Dis-nous, divin Voltaire, où ton esprit sublime
Apprit à renfermer le bon sens dans la rime;
Quel trésor te fournit les mots harmonieux
Dont le concours heureux de sons mélodieux,
Enchantant les esprits et chatouillant l'oreille,
Par un plaisir nouveau sans cesse nous réveille.
Daigne enseigner cet art qui, charmant les lecteurs,
Sous tes heureuses mains fait éclore des fleurs;
Fais connaître ce dieu qui répand sur tes traces
Le feu, le tour brillant, la noblesse, les grâces,
Et qui, malgré le joug où la règle asservit,
Te fait trouver des vers dont la beauté ravit.
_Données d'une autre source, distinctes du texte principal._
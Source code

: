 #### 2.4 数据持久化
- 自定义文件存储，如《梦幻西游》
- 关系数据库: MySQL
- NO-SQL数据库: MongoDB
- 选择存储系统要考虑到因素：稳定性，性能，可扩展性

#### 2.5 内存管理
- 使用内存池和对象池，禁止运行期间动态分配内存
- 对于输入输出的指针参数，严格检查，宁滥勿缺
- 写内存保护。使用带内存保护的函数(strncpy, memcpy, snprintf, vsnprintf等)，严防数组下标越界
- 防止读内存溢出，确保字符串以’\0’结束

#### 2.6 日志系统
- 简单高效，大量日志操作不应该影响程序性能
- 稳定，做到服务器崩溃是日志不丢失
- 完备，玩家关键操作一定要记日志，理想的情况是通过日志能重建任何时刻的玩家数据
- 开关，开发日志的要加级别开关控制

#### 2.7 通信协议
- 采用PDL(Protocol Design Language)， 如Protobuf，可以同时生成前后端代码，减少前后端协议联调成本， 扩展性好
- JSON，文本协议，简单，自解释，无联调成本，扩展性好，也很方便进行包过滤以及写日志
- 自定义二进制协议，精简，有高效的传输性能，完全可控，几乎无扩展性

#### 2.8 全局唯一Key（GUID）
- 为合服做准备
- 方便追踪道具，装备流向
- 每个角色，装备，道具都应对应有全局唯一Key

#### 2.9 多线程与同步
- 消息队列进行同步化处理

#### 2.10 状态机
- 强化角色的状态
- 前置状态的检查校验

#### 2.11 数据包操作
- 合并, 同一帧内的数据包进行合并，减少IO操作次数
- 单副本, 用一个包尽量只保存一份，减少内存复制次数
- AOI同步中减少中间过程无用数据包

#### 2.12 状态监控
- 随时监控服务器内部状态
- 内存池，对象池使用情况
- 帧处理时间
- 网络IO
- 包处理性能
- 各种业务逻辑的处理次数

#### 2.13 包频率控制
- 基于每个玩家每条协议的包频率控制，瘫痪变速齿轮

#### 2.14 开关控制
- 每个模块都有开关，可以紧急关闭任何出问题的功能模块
Ah! si tu savais les peines qu'on endure
Lorsqu'on rime en dépit des dons de la nature,
Par quels chemins nouveaux, par quels circuits divers
On promène l'esprit pour trouver un bon vers;
Si tu pouvais me voir, l'œil chagrin et l'air morne,
Méditer tristement un vers faible que j'orne,
Et m'armer pour combattre, en faveur du bon sens,
Contre le tour obscur, contre le faux brillant;
Et lorsque, sur le point de gagner la victoire,
La rime ou la raison m'en ravissent la gloire;
Quand tous ces ennemis, ligués et conjurés,


a Cette Épître rappelle la seconde Satire de Boileau.